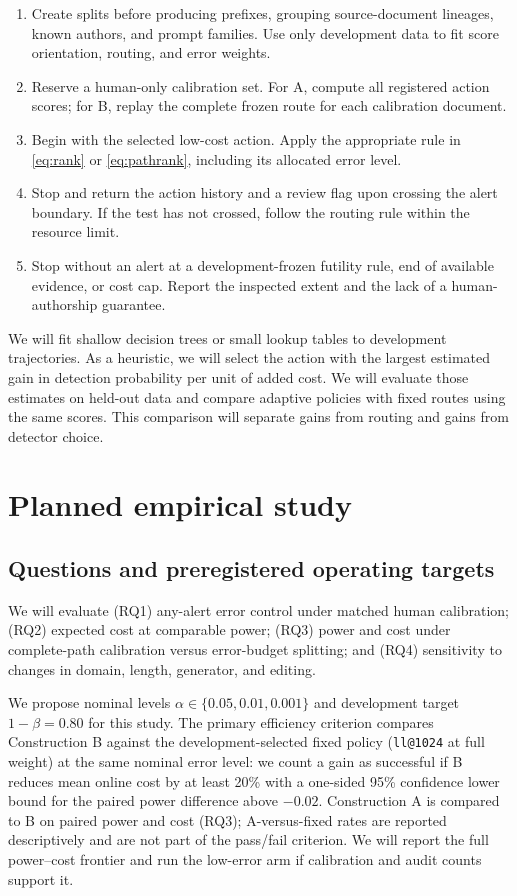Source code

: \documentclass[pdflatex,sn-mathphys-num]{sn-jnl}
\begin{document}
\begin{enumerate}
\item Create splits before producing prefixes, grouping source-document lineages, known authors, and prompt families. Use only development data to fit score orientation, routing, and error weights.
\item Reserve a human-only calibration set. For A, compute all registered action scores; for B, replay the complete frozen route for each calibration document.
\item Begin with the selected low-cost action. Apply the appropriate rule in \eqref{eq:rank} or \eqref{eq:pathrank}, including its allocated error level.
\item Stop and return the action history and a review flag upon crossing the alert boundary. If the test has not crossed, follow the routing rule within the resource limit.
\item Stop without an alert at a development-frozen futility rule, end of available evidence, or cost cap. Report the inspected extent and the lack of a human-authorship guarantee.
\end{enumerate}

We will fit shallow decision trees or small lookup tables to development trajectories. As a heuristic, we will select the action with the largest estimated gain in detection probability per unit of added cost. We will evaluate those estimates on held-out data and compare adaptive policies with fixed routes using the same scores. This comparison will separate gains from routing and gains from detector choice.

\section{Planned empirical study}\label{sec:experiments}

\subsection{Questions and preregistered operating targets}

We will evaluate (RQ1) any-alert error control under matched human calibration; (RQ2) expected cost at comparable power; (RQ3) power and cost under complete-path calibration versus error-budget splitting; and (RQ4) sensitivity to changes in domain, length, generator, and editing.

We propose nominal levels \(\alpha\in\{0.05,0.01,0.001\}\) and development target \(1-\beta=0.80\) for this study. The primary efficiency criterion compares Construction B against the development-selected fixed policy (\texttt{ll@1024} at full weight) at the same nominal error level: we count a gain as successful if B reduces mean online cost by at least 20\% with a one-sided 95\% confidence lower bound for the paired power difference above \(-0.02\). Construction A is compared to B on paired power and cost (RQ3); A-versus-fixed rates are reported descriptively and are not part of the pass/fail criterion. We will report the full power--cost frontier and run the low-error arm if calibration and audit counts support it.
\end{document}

···

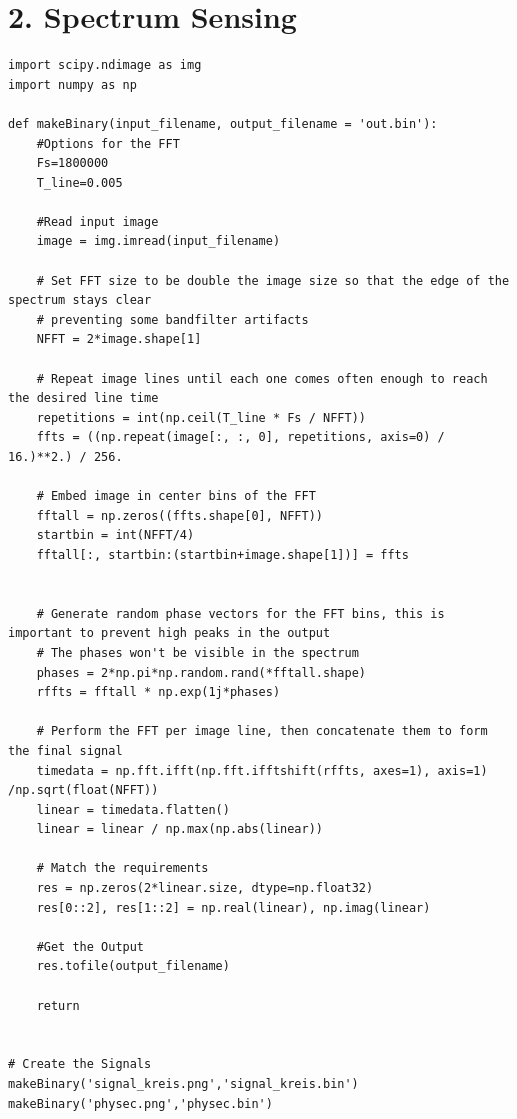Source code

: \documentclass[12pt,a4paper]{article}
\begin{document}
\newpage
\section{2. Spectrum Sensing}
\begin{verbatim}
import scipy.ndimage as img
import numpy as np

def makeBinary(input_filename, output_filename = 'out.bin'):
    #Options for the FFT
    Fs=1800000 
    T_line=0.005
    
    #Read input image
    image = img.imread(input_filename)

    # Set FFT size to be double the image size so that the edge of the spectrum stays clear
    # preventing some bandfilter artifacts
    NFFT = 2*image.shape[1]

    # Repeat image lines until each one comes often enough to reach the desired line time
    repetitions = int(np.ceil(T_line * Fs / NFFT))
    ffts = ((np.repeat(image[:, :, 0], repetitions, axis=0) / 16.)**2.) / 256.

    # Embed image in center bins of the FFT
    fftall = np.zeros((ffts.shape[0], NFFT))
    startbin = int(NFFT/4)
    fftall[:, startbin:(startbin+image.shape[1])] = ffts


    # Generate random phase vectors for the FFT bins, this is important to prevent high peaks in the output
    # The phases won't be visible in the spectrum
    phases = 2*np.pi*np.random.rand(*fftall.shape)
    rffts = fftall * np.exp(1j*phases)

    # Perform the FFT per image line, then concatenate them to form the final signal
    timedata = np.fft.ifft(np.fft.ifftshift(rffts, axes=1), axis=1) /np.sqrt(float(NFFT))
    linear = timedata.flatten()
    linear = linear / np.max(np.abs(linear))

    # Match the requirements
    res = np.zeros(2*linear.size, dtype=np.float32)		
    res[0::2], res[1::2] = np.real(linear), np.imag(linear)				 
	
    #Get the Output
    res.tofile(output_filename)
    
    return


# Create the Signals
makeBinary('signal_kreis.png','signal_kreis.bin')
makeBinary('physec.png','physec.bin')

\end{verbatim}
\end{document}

···

What lines of the listing contain the word "axis"? Copy them all.

    ffts = ((np.repeat(image[:, :, 0], repetitions, axis=0) / 16.)**2.) / 256.
    timedata = np.fft.ifft(np.fft.ifftshift(rffts, axes=1), axis=1) /np.sqrt(float(NFFT))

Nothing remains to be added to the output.